İdlib için son uyarı Tahran'da

Dünyanın gözünü çevirdiği Tahran zirvesinde Erdoğan “3.5 milyon sivilin yaşadığı İdlib’e saldırı büyük katliamla sonuçlanır” dedi. Acil ateşkes çağrısında bulundu. Ancak masada çözümün arandığı saatlerde Rus jetleri kenti vurdu. Putin de “Taraflar burada yok” gerekçesini ileri sürerek Türkiye’nin çözüm önerisini karşılıksız bıraktı. Erdoğan, Tahran’da olası göç dalgasına da dikkat çekti. Cumhurbaşkanı ‘Mülteci ağırlama kapasitemizi doldurduk. 3.5 milyon Suriyeli’ye bir daha ev sahipliği yapmaya gücümüz yetmez” dedi.

İdlib’de Rus ve Şam güçlerinin havadan ve karadan bombardımanı ile başlayan gerilimin ardından dünyanın gözünü diktiği Tahran Zirvesi’nden terör örgütlerine ‘silah bırak’ çağrısıyla son buldu. Diplomasi tarihinde ilk kez canlı yayınlan zirve özelliğindeki kritik toplantıya Cumhurbaşkanı Erdoğan ile Rusya lideri Putin arasındaki ‘ateşkes’ tartışması da damga vurdu.
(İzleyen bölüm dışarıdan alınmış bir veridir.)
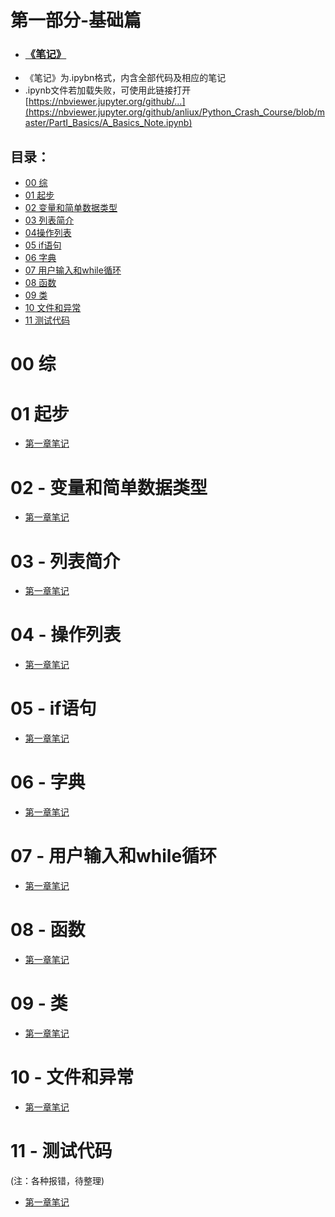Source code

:# 第一部分-基础篇

- ### [《笔记》](https://github.com/anliux/Python_Crash_Course/blob/master/PartI_Basics/A_Basics_Note.ipynb)
* 《笔记》为.ipybn格式，内含全部代码及相应的笔记
* .ipynb文件若加载失败，可使用此链接打开 [https://nbviewer.jupyter.org/github/...](https://nbviewer.jupyter.org/github/anliux/Python_Crash_Course/blob/master/PartI_Basics/A_Basics_Note.ipynb)

## 目录：
<!-- GFM-TOC -->
* [00 综](#综)
* [01 起步](#起步)
* [02 变量和简单数据类型](#02变量和简单数据类型)
* [03 列表简介](#03列表简介)
* [04操作列表](#04操作列表)
* [05 if语句](#05if语句)
* [06 字典](#06字典)
* [07 用户输入和while循环](#07用户输入和while循环)
* [08 函数](#08函数)
* [09 类](#09类)
* [10 文件和异常](#10文件和异常)
* [11 测试代码](#11测试代码)
<!-- GFM-TOC -->


# 00 综



# 01 起步
- [第一章笔记]()


# 02 - 变量和简单数据类型
- [第一章笔记]()



# 03 - 列表简介
- [第一章笔记]()



# 04 - 操作列表
- [第一章笔记]()



# 05 - if语句
- [第一章笔记]()



# 06 - 字典
- [第一章笔记]()



# 07 - 用户输入和while循环
- [第一章笔记]()



# 08 - 函数
- [第一章笔记]()



# 09 - 类
- [第一章笔记]()



# 10 - 文件和异常
- [第一章笔记]()



# 11 - 测试代码  
(注：各种报错，待整理)
- [第一章笔记]()
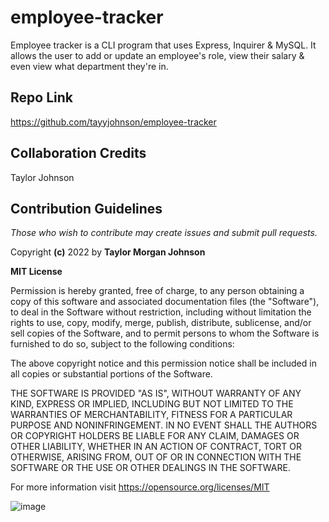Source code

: # employee-tracker

 Employee tracker is a CLI program that uses Express, Inquirer & MySQL. It allows the user to add or update an employee's role, view their salary & even view what department they're in. 


## Repo Link

https://github.com/tayyjohnson/employee-tracker

## Collaboration Credits

Taylor Johnson


## Contribution Guidelines

*Those who wish to contribute may create issues and submit pull requests.*


Copyright **(c)** 2022 by **Taylor Morgan Johnson**

**MIT License**

Permission is hereby granted, free of charge, to any person obtaining a copy of this software and associated documentation files (the "Software"), to deal in the Software without restriction, including without limitation the rights to use, copy, modify, merge, publish, distribute, sublicense, and/or sell copies of the Software, and to permit persons to whom the Software is furnished to do so, subject to the following conditions:

The above copyright notice and this permission notice shall be included in all copies or substantial portions of the Software.

THE SOFTWARE IS PROVIDED "AS IS", WITHOUT WARRANTY OF ANY KIND, EXPRESS OR IMPLIED, INCLUDING BUT NOT LIMITED TO THE WARRANTIES OF MERCHANTABILITY, FITNESS FOR A PARTICULAR PURPOSE AND NONINFRINGEMENT. IN NO EVENT SHALL THE AUTHORS OR COPYRIGHT HOLDERS BE LIABLE FOR ANY CLAIM, DAMAGES OR OTHER LIABILITY, WHETHER IN AN ACTION OF CONTRACT, TORT OR OTHERWISE, ARISING FROM, OUT OF OR IN CONNECTION WITH THE SOFTWARE OR THE USE OR OTHER DEALINGS IN THE SOFTWARE.

For more information visit https://opensource.org/licenses/MIT

![image](https://user-images.githubusercontent.com/104907412/196566570-d5bdecdc-e311-40a0-afbf-2937a19c6c3d.png)

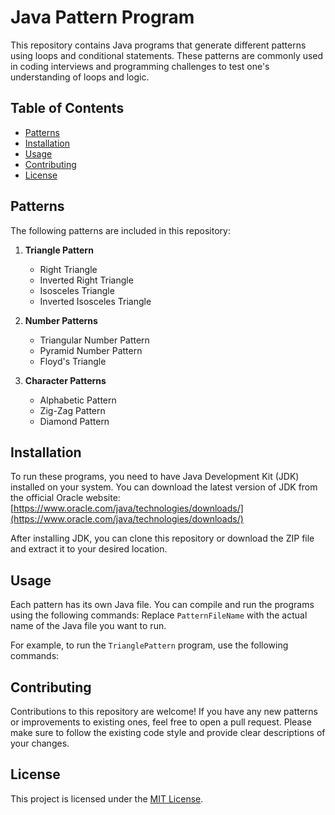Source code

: # Java Pattern Program

This repository contains Java programs that generate different patterns using loops and conditional statements. These patterns are commonly used in coding interviews and programming challenges to test one's understanding of loops and logic.

## Table of Contents

- [Patterns](#patterns)
- [Installation](#installation)
- [Usage](#usage)
- [Contributing](#contributing)
- [License](#license)

## Patterns

The following patterns are included in this repository:

1. **Triangle Pattern**
    - Right Triangle
    - Inverted Right Triangle
    - Isosceles Triangle
    - Inverted Isosceles Triangle

2. **Number Patterns**
    - Triangular Number Pattern
    - Pyramid Number Pattern
    - Floyd's Triangle

3. **Character Patterns**
    - Alphabetic Pattern
    - Zig-Zag Pattern
    - Diamond Pattern

## Installation

To run these programs, you need to have Java Development Kit (JDK) installed on your system. You can download the latest version of JDK from the official Oracle website: [https://www.oracle.com/java/technologies/downloads/](https://www.oracle.com/java/technologies/downloads/)

After installing JDK, you can clone this repository or download the ZIP file and extract it to your desired location.

## Usage

Each pattern has its own Java file. You can compile and run the programs using the following commands:
Replace `PatternFileName` with the actual name of the Java file you want to run.

For example, to run the `TrianglePattern` program, use the following commands:
## Contributing

Contributions to this repository are welcome! If you have any new patterns or improvements to existing ones, feel free to open a pull request. Please make sure to follow the existing code style and provide clear descriptions of your changes.

## License

This project is licensed under the [MIT License](LICENSE).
Liderlerin başbaşa yaptıkları kapalı toplantıların ardından geçilen üçlü toplantı televizyonlardan canlı olarak yayımlandı.  Cumhurbaşkanı Erdoğan, “Türkiye bölgedeki varlığını korumakta kararlıdır. Bir ateşkese adım atılmasında büyük fayda var. Ateşkes ilanı yapabilirsek önemli bir adım olacak” dedi. Ruhani de, “Suriye’nin yasal hükümetiyle işbirliği yapılmalıdır. ABD’yi Fırat’ın doğusundan çıkmaya zorlayalım” açıklaması yaptı. Putin ise “Sadece İdlib’de terörist kaldı. Suriye hükümeti tüm toprakları denetlemeli” vurgusu yaptı. Cumhurbaşkanı Erdoğan’ın toplantıda yaptığı konuşmadan başlıklar şöyle oldu:

MUHALEFET ALDATILDIĞINI DÜŞÜNÜYOR: Astana kapsamında hayata geçirilen en kritik adım gerginliği azaltma bölgelerinin tesisi oldu. Ancak zamanla bunlar farklı bahanelerle tek tek tasfiye edildi. Bugün gerginliği azaltma bölgelerinden geriye sadece İdlib kaldı. Burada muhalefet, bölgelerin tesisinin ardından yaşanan gelişmeler sebebiyle ‘kendileri bu konuda aldatıldıklarını’ düşünüyorlar.      

12 ÜS İDLİB’E VERİLEN GÜVENCEDİR: Türkiye olarak, şehitler verdiğimiz ve ciddi özveride bulunduğumuzu bu sürecin şu an itibarıyla çok riskli bir yere geldiğini görüyoruz. İdlib, sadece Suriye’nin siyasi geleceği için değil, bizim milli güvenliğimiz ile bölgenin barış ve istikrarı bakımından da hayati öneme sahiptir. Bölgede kurduğumuz 12 gözlem noktasının sahadaki anlamlarından biri de Türkiye’nin İdlib halkına ve buraya sığınanlara can güvenlikleri konusunda güvence vermiş olmasıdır. Bu bölgenin ve Türkiye’nin sağladığı örtülü güvencenin Esed rejiminin insafına bırakılmasına rıza gösteremeyeceğiz.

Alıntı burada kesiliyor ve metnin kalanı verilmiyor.